In private email a correspondent observed that OpenMP makes threading very easy, but "it really seems under utilized in the community." (Here, 'community' is 'scientific programming.') I was surprised to find out that I had strong views on the topic.

OpenMP sits between several other pieces of technology, being:

The new hotness is GPUs. Wes Faler gave a presentation at the recent 28th Chaos Communication Congress on Evolving Custom Communication Protocols. He mentioned they ported C++ code over to the GPU. The unoptimized version was 7 times slower on the GPU than the CPU. However, they do many evaluations using the same function, and because there are so many compute threads in the GPU, the overall time was a factor of 7 faster. Similarly, Haque et al. showed that a 4 core desktop machine, properly tuned, was "only" about 5x slower than a GPU card.

It looks like GPU computing is currently the approach to take if you do a lot of evaluation of similar tasks, assuming you have the GPUs and programming time available. That performance (and the novel way of computing) interests people who might otherwise use OpenMP.

Cloud computing is another hotness. Alex Martelli was recently interviewed by Larry Hastings in Radio Free Python episode #2. At 33:47 Larry asked about Python's global interpreter lock and Alex's reply was:

I hate threading anyway. Multiprocessing is the way to go, and message-passing, not shared memory. That just doesn't scale. I use multithreading so I can use all of my 16 cores, or whatever is the average number of cores in a machine these days. Big furry deal.
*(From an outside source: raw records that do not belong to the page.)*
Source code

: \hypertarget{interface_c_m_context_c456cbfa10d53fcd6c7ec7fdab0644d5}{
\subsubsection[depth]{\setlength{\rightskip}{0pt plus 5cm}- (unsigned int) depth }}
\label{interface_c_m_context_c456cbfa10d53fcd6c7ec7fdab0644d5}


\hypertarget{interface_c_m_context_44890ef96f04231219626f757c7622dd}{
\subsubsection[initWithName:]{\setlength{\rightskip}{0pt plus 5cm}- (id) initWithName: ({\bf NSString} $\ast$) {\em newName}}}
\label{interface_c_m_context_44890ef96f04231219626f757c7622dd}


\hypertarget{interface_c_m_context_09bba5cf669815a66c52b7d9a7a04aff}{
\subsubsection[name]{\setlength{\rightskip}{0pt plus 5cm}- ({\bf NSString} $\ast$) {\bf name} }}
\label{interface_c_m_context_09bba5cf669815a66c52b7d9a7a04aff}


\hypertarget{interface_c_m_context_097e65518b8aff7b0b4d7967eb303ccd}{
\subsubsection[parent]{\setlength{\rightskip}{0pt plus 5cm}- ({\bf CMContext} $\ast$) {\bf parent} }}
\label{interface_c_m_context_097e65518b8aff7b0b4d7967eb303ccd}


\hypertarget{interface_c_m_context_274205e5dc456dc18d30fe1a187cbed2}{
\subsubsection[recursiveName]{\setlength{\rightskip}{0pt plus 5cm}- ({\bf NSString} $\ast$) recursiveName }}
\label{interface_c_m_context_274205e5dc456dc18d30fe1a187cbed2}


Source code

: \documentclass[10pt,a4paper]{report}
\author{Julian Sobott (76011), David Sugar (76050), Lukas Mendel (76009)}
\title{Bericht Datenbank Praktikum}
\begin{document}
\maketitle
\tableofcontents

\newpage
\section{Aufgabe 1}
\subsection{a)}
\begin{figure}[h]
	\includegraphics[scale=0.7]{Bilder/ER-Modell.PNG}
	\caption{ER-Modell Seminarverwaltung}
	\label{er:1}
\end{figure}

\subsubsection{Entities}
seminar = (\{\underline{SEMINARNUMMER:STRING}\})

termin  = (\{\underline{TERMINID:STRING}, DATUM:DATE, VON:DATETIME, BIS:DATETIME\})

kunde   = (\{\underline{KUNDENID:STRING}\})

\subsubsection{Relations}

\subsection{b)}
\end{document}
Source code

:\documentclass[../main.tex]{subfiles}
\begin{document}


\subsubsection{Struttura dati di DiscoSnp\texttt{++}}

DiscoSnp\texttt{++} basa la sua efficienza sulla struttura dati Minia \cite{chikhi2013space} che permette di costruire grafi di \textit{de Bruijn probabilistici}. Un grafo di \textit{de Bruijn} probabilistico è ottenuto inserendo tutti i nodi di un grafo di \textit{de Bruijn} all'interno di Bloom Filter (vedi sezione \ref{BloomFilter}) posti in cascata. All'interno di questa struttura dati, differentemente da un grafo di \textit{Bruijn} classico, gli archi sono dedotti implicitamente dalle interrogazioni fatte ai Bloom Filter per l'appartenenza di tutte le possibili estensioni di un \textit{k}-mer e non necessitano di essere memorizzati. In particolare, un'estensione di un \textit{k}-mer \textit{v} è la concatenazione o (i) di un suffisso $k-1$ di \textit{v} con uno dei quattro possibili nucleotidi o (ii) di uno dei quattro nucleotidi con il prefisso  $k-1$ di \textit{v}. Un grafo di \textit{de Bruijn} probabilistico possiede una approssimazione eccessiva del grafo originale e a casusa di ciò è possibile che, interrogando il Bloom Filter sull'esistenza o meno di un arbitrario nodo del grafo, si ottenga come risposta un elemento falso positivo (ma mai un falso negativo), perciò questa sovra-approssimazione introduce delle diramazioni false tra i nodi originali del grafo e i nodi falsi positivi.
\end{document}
I've got a few thousand servers waiting for me in the data center and how do I use those with threading?
The topic comes up several times in the ensuing discussion.

What good indeed is OpenMP, which might be used for a 16 node machine, if you're working on problems which involve 10,000 distributed servers?

Even single nodes have multiple cores these days, and a good OpenMP implemenation might help make good use of the nodes in that cloud. However, you have to compare OpenMP to traditional POSIX multithreading. OpenMP works for C/C++ and Fortran, but not for Python nor (it seems) Java, nor other languages which support pthreads. You're out of luck if you want to use OpenMP with one of those other languages.

Some things scale up wonderfully well by adding one or two OpenMP directives, but parallelism is rarely as trivial as giving a few hints to the compiler. I think that the non-trivial cases of parallelizing with OpenMP are about as much work as using pthreads, or a system like Grand Central Dispatch. I'll work through an example of doing that in my next essay.

I do believe that OpenMP scales better than these alternatives for some cases, in part because the compiler is doing the work rather than using a library API. My tests so far show that pthreads and OpenMP have about the same scaling with two processors, and I need four or more cores to show a strong OpenMP advantage.

Most desktop/laptop computers just don't yet have 8+ cores. (Alex Martelli said otherwise, but perhaps he's talking about Google's data centers.) Most people develop for their own computers, which lessens the incentive to work on good multicore scaling.

I have a four-core machine, and I'm willing to write a Python extension in C which uses OpenMP. Even then I've run into some difficulties. It took a while but I figured out how to configure Python's setup.py so it includes the right "use OpenMP" flag for each compiler. It includes a hard-coded list of compilers which do and do not support OpenMP. Also, did you know that on a Mac you must run OpenMP tasks in the main thread, and not in a pthread? Otherwise your program crashes; even when you have a single OpenMP thread! I had to figure out a workaround so I could use my library unchanged inside Django.

People are interested in OpenMP development, but some who might use OpenMP are drawn to other technologies. Some tasks are very appropriate for OpenMP, but they are almost as appropriate for other, more common technologies. OpenMP scales well, but most people don't have the hardware where OpenMP shines. Even when they do, they have to work in one of a handful of languages, and in somewhat restricted circumstances.

All these contribute to diminishing OpenMP utilization in the community.